How do you feel now that the film is finished and is making its way through the festival circuit, where it’s clearly proven hugely popular?

You know its always a good feeling to get into festivals, but it’s not really what its been about for me. It was always an attempt to start a conversation. So many people have reached out and said how they have had a similar experience and how important the film is. Thats enough for me.

What do you hope your audience will take away from GOOD THANKS, YOU? More specifically, those people who have never experienced anything like this, those that have, but also those who have committed sexual assault themselves.

I hope people take from the film not to approach sexual assault from a archaic view point. It doesn’t matter what the survivor was wearing or where they were at what time or if they were drunk. We have to crush these views. We have to move the conversation forward. We have to support our loved ones and ask useful questions. We have to believe people and offer support. We have to not take “Good thanks, you?” as an answer.

Whilst GOOD THANKS, YOU? is clearly a standalone piece, I find the characters of Amy and Lewis to have enormous pulling power, which makes me want to see more of them.
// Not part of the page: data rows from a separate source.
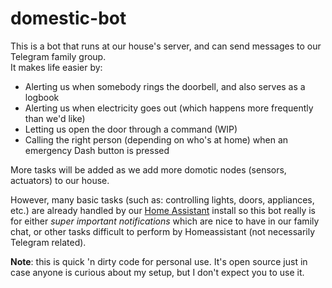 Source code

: # domestic-bot

This is a bot that runs at our house's server, and can send messages to our Telegram family group.  
It makes life easier by:

 - Alerting us when somebody rings the doorbell, and also serves as a logbook
 - Alerting us when electricity goes out (which happens more frequently than we'd like)
 - Letting us open the door through a command (WIP)
 - Calling the right person (depending on who's at home) when an emergency Dash button is pressed

More tasks will be added as we add more domotic nodes (sensors, actuators) to our house.

However, many basic tasks (such as: controlling lights, doors, appliances, etc.)
are already handled by our [Home Assistant](https://home-assistant.io) install so this
bot really is for either *super important notifications* which are nice to have
in our family chat, or other tasks difficult to perform by Homeassistant (not necessarily
Telegram related).

**Note**: this is quick 'n dirty code for personal use. It's open source
just in case anyone is curious about my setup, but I don't expect you to
use it.
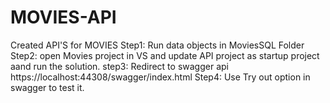 # MOVIES-API
Created API'S for MOVIES
Step1: Run data objects in MoviesSQL Folder
Step2: open Movies project in VS and update API project as startup project aand run the solution.
step3: Redirect to swagger api https://localhost:44308/swagger/index.html
Step4: Use Try out option in swagger to test it.
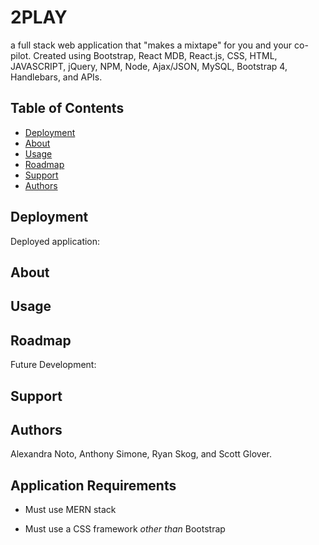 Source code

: # 2PLAY

a full stack web application that "makes a mixtape" for you and your co-pilot. Created using Bootstrap, React MDB, React.js, CSS, HTML, JAVASCRIPT, jQuery, NPM, Node, Ajax/JSON, MySQL, Bootstrap 4, Handlebars, and APIs. 

## Table of Contents

- [Deployment](#Deployment)
- [About](#about)
- [Usage](#usage)
- [Roadmap](#roadmap)
- [Support](#support)
- [Authors](#authors)

## Deployment

Deployed application: 

## About


## Usage


## Roadmap

Future Development:


## Support


## Authors

Alexandra Noto, Anthony Simone, Ryan Skog, and Scott Glover. 

## Application Requirements

* Must use MERN stack

* Must use a CSS framework _other than_ Bootstrap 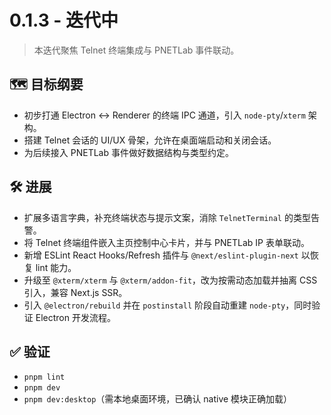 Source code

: # 0.1.3 - 迭代中

> 本迭代聚焦 Telnet 终端集成与 PNETLab 事件联动。

## 🗺️ 目标纲要
- 初步打通 Electron ↔ Renderer 的终端 IPC 通道，引入 `node-pty`/`xterm` 架构。
- 搭建 Telnet 会话的 UI/UX 骨架，允许在桌面端启动和关闭会话。
- 为后续接入 PNETLab 事件做好数据结构与类型约定。

## 🛠️ 进展
- 扩展多语言字典，补充终端状态与提示文案，消除 `TelnetTerminal` 的类型告警。
- 将 Telnet 终端组件嵌入主页控制中心卡片，并与 PNETLab IP 表单联动。
- 新增 ESLint React Hooks/Refresh 插件与 `@next/eslint-plugin-next` 以恢复 lint 能力。
- 升级至 `@xterm/xterm` 与 `@xterm/addon-fit`，改为按需动态加载并抽离 CSS 引入，兼容 Next.js SSR。
- 引入 `@electron/rebuild` 并在 `postinstall` 阶段自动重建 `node-pty`，同时验证 Electron 开发流程。

## ✅ 验证
- `pnpm lint`
- `pnpm dev`
- `pnpm dev:desktop`（需本地桌面环境，已确认 native 模块正确加载）

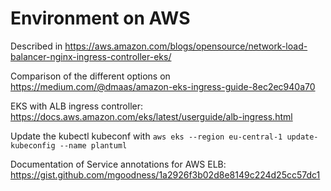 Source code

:# Environment on AWS 
Described in https://aws.amazon.com/blogs/opensource/network-load-balancer-nginx-ingress-controller-eks/

Comparison of the different options on https://medium.com/@dmaas/amazon-eks-ingress-guide-8ec2ec940a70

EKS with ALB ingress controller: https://docs.aws.amazon.com/eks/latest/userguide/alb-ingress.html

Update the kubectl kubeconf with `aws eks --region eu-central-1 update-kubeconfig --name plantuml`

Documentation of Service annotations for AWS ELB: https://gist.github.com/mgoodness/1a2926f3b02d8e8149c224d25cc57dc1
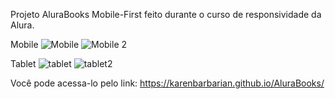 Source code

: Projeto AluraBooks Mobile-First feito durante o curso de responsividade da Alura.  

Mobile
![Mobile](https://github.com/user-attachments/assets/0e580dec-13a3-4db6-bc11-3944e0a57b05)  ![Mobile 2](https://github.com/user-attachments/assets/194b1262-effd-4f4a-b10a-cb60dcf3c255)



Tablet
![tablet](https://github.com/user-attachments/assets/5dcc7c8e-8f31-48b2-8545-f97406b321be) ![tablet2](https://github.com/user-attachments/assets/980a9e78-393e-4995-bb88-4713efb651df)





















Você pode acessa-lo pelo link: https://karenbarbarian.github.io/AluraBooks/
Is there any chance the short can be expanded into a feature at some point in the future, or maybe even a series?

I think it’s best for my mental health if this particular story is left alone! But I do feel the need to continue to talk about consent and sexual assault.
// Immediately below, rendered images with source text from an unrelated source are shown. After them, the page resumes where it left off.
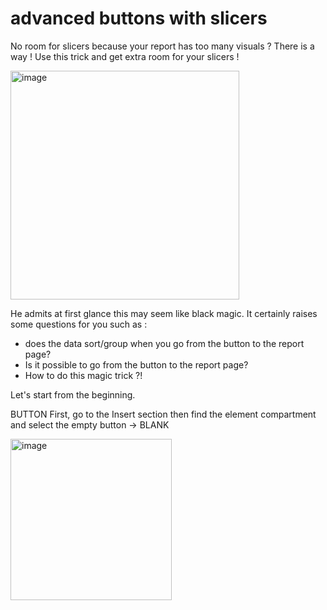 # advanced buttons with slicers
No room for slicers because your report has too many visuals ? There is a way !
Use this trick and get extra room for your slicers ! 


<img width="366" alt="image" src="https://github.com/RajcaPro/advanced-buttons-with-slicers/assets/175021059/922de6c8-9cbc-4519-8b2a-2ac9a1794af2">


He admits at first glance this may seem like black magic. It certainly raises some questions for you such as :
- does the data sort/group when you go from the button to the report page?
- Is it possible to go from the button to the report page?
- How to do this magic trick ?!

Let's start from the beginning. 

BUTTON 
First, go to the Insert section then find the element compartment and select the empty button -> BLANK

<img width="258" alt="image" src="https://github.com/RajcaPro/advanced-buttons-with-slicers/assets/175021059/70910ecb-49ca-4e5b-ae34-0b5600e2f844">

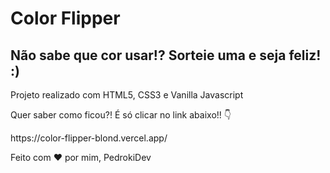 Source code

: <h1>Color Flipper</h1>
<h2>Não sabe que cor usar!? Sorteie uma e seja feliz! :)</h2>
<p>Projeto realizado com HTML5, CSS3 e Vanilla Javascript</p>
<p>Quer saber como ficou?! É só clicar no link abaixo!! 👇</p>
<p>https://color-flipper-blond.vercel.app/</p>
<p>Feito com ♥ por mim, PedrokiDev</p>
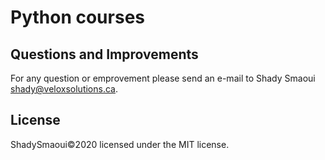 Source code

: # Python courses

## Questions and Improvements
For any question or emprovement please send an e-mail to Shady Smaoui shady@veloxsolutions.ca.

## License
ShadySmaoui©2020 licensed under the MIT license.
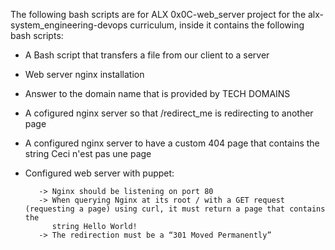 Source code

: The following bash scripts are for ALX 0x0C-web_server project for the alx-system_engineering-devops curriculum, inside it contains the following bash scripts:

* A Bash script that transfers a file from our client to a server
* Web server nginx installation
* Answer to the domain name that is provided by TECH DOMAINS
* A cofigured nginx server so that /redirect_me is redirecting to another page
* A configured nginx server to have a custom 404 page that contains the string Ceci n'est pas une page
* Configured web server with puppet:
          
         -> Nginx should be listening on port 80
         -> When querying Nginx at its root / with a GET request (requesting a page) using curl, it must return a page that contains the 
            string Hello World!
         -> The redirection must be a “301 Moved Permanently”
Who do you look up to and who inspires you and your art?

I love the films of Eliza Hittman, the way she examines body’s is so magical. I deeply inspired by real life and find it really troubling to write about anything that isn’t grounded in reality. Maybe it’s connected with my childhood need to get into trouble. 

Can you tell us a little bit about your directorial debut feature currently in development?
It’s called How To Have Sex and it tracks three girls on the holiday of a life time. 

As a filmmaker myself I have found that on a couple of occasions when I’ve been interviewed about my work, I wasn’t asked about certain points I wanted to discuss. 

So my final question is a little bit odd, but: is there anything that we haven’t covered, that you feel compelled to add or chat about?

Just wanted to shout out everyone who worked on this film. Making short films is unbelievably hard and we couldn’t of done it without each and every one of you!